Sa forme singulière en fait son originalité !

L’agent de police Baumann, Le fraudeur Loïc Menetrey, Sa petite amie Sabrina, Le jeune Sam, Son père Michel Auberson, il n’y en a pas un qui soit moins important que l’autre. Chacun a, d’une certaine manière, joué un « rôle » indirectement ou non, dans les dernières heures de la vie de Cédric Vallotton.

Attaché commercial, écolo à ses heures perdues, admiré par son épouse et père de trois enfants, il n’est pas moins à l’effigie de l’homme parfait...ou presque. Un matin, alors qu’un rendez-vous clientèle l’attend en ville de Lausanne, il préfère partir à pied que de prendre sa voiture. Une sonnerie retentit, un retard de rendez-vous, un vide de temps à combler, tout cela comme une réponse donnée, à un besoin révélé quelques minutes plus tôt.

« [...] il regarda sa montre. Il avait rendez-vous cinq minutes plus tard. Pour la première fois depuis longtemps, depuis le début de sa vie professionnelle sans doute, il n’avait pas envie de se rendre chez son client. Il aurait aimé s’asseoir dans un bistrot, commander une bière et la savourer gorgée par gorgée, lentement, comme s’il s’agissait de la dernière. » - p. 20

Longeant la zone nord du parc de Mon Repos, Cédric va se trouver devant un choix. Entrer dans l’antre d’un artiste peintre ou continuer sa quête, pour s’arrêter au premier bar venu, afin de « s’abrutir » une fois de plus devant « les pages bâclées d’un quotidien gratuit ». Pour une fois ses habitudes n’ont pas cours, il fait volte-face, traverse la rue et frappa à la tanière de l’agité du pinceau, l’ancienne orangerie.

Est-ce que Cédric aurait pris cette décision s’il avait su ce qui allait se produire ? Est-ce-que cela aurait changé quelque chose s’il avait gardé ses habitudes ? Destinée ou concours de circonstances ? Jamais personne ne le saura, mais Gayle Forman, auteure et journaliste américaine a dit : « Dans la vie il faut parfois faire des choix, et parfois ce sont les choix qui te font. »
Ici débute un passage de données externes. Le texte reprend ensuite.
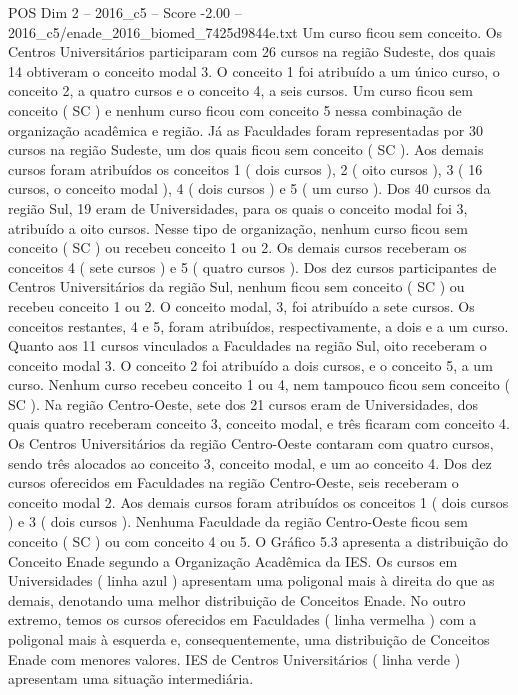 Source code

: \begin{textsample}{POS Dim 2 – 2016\_c5 – Score -2.00 – 2016\_c5/enade\_2016\_biomed\_7425d9844e.txt}
Um curso ficou sem conceito.
Os Centros Universitários participaram com 26 cursos na região Sudeste, dos quais 14 obtiveram o conceito modal 3.
O conceito 1 foi atribuído a um único curso, o conceito 2, a quatro cursos e o conceito 4, a seis cursos.
Um curso ficou sem conceito ( SC ) e nenhum curso ficou com conceito 5 nessa combinação de organização acadêmica e região.
Já as Faculdades foram representadas por 30 cursos na região Sudeste, um dos quais ficou sem conceito ( SC ).
Aos demais cursos foram atribuídos os conceitos 1 ( dois cursos ), 2 ( oito cursos ), 3 ( 16 cursos, o conceito modal ), 4 ( dois cursos ) e 5 ( um curso ).
Dos 40 cursos da região Sul, 19 eram de Universidades, para os quais o conceito modal foi 3, atribuído a oito cursos.
Nesse tipo de organização, nenhum curso ficou sem conceito ( SC ) ou recebeu conceito 1 ou 2.
Os demais cursos receberam os conceitos 4 ( sete cursos ) e 5 ( quatro cursos ).
Dos dez cursos participantes de Centros Universitários da região Sul, nenhum ficou sem conceito ( SC ) ou recebeu conceito 1 ou 2.
O conceito modal, 3, foi atribuído a sete cursos.
Os conceitos restantes, 4 e 5, foram atribuídos, respectivamente, a dois e a um curso.
Quanto aos 11 cursos vinculados a Faculdades na região Sul, oito receberam o conceito modal 3.
O conceito 2 foi atribuído a dois cursos, e o conceito 5, a um curso.
Nenhum curso recebeu conceito 1 ou 4, nem tampouco ficou sem conceito ( SC ).
Na região Centro-Oeste, sete dos 21 cursos eram de Universidades, dos quais quatro receberam conceito 3, conceito modal, e três ficaram com conceito 4.
Os Centros Universitários da região Centro-Oeste contaram com quatro cursos, sendo três alocados ao conceito 3, conceito modal, e um ao conceito 4.
Dos dez cursos oferecidos em Faculdades na região Centro-Oeste, seis receberam o conceito modal 2.
Aos demais cursos foram atribuídos os conceitos 1 ( dois cursos ) e 3 ( dois cursos ).
Nenhuma Faculdade da região Centro-Oeste ficou sem conceito ( SC ) ou com conceito 4 ou 5.
O Gráfico 5.3 apresenta a distribuição do Conceito Enade segundo a Organização Acadêmica da IES.
Os cursos em Universidades ( linha azul ) apresentam uma poligonal mais à direita do que as demais, denotando uma melhor distribuição de Conceitos Enade.
No outro extremo, temos os cursos oferecidos em Faculdades ( linha vermelha ) com a poligonal mais à esquerda e, consequentemente, uma distribuição de Conceitos Enade com menores valores.
IES de Centros Universitários ( linha verde ) apresentam uma situação intermediária.

\end{textsample}
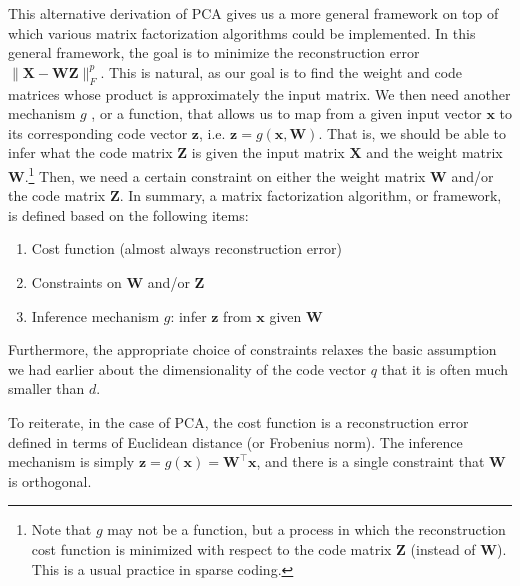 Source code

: \documentclass{report}
\newcommand{\vect}[1]{\mathbf{#1}}
\newcommand{\matr}[1]{\mathbf{#1}}
\newcommand{\vx}[0]{\vect{x}}
\newcommand{\vz}[0]{\vect{z}}
\newcommand{\mW}[0]{\matr{W}}
\newcommand{\mZ}[0]{\matr{Z}}
\newcommand{\mX}[0]{\matr{X}}
\begin{document}
This alternative derivation of PCA gives us a more general framework on top of
which various matrix factorization algorithms could be implemented. In this
general framework, the goal is to minimize the reconstruction error $\| \mX -
\mW \mZ\|_F^p$. This is natural, as our goal is to find the weight and code
matrices whose product is approximately the input matrix. We then need another
mechanism $g$ , or a function, that allows us to map from a given input vector
$\vx$ to its corresponding code vector $\vz$, i.e. $\vz =g(\vx, \mW)$. That is,
we should be able to infer what the code matrix $\mZ$ is given the input matrix
$\mX$ and the weight matrix $\mW$.\footnote{
    Note that $g$ may not be a function, but a process in which the
    reconstruction cost function is minimized with respect to the code matrix
    $\mZ$ (instead of $\mW$). This is a usual practice in sparse coding.  
} 
Then, we need a certain constraint on either the weight matrix $\mW$ and/or the
code matrix $\mZ$. In summary, a matrix factorization algorithm, or framework,
is defined based on the following items:
\begin{enumerate}
    \item Cost function (almost always reconstruction error)
    \item Constraints on $\mW$ and/or $\mZ$
    \item Inference mechanism $g$: infer $\vz$ from $\vx$ given $\mW$
\end{enumerate}
Furthermore, the appropriate choice of constraints relaxes the basic assumption
we had earlier about the dimensionality of the code vector $q$ that it is often
much smaller than $d$. 

To reiterate, in the case of PCA, the cost function is a reconstruction error
defined in terms of Euclidean distance (or Frobenius norm). The inference
mechanism is simply $\vz = g(\vx) = \mW^\top \vx$, and there is a single
constraint that $\mW$ is orthogonal.
\end{document}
A sa sortie, Cédric reprend le chemin du Parc. Cet endroit aux effluves romantiques, témoins des premiers émois pour sa femme. Cet endroit où aujourd'hui, pour une raison qu’il ignore, un souvenir d’antan vient le hanter, comme un couperet prêt à fendre.

« C’est alors qu’ils entendirent clairement un coup de feu claquer dans l’air, à moins de cent mètres, un coup de feu qui figea les trois hommes et le couple de géants dans une posture de statues de sel, tandis qu’entre les arbres s’envolaient quelques oiseaux affolés. » - p. 40

Dans ce roman, l’auteur n’a de cesse de tenir son premier rôle, celui de narrateur. Au fil des chapitres, acte après acte, il déroule les événements sous forme d’analepses, modifiant uniquement l’angle de vision. Comme un puzzle, chacun des récits apporte un élément supplémentaire à l’histoire principale. Maîtrisant parfaitement son sujet, il ressert les étaux, tour après tour, réduisant ainsi la distance qui nous sépare de l’intrigue. Il nous entraîne où il veut, nous manipulant telle un fantoche dans les mains de son marionnettiste.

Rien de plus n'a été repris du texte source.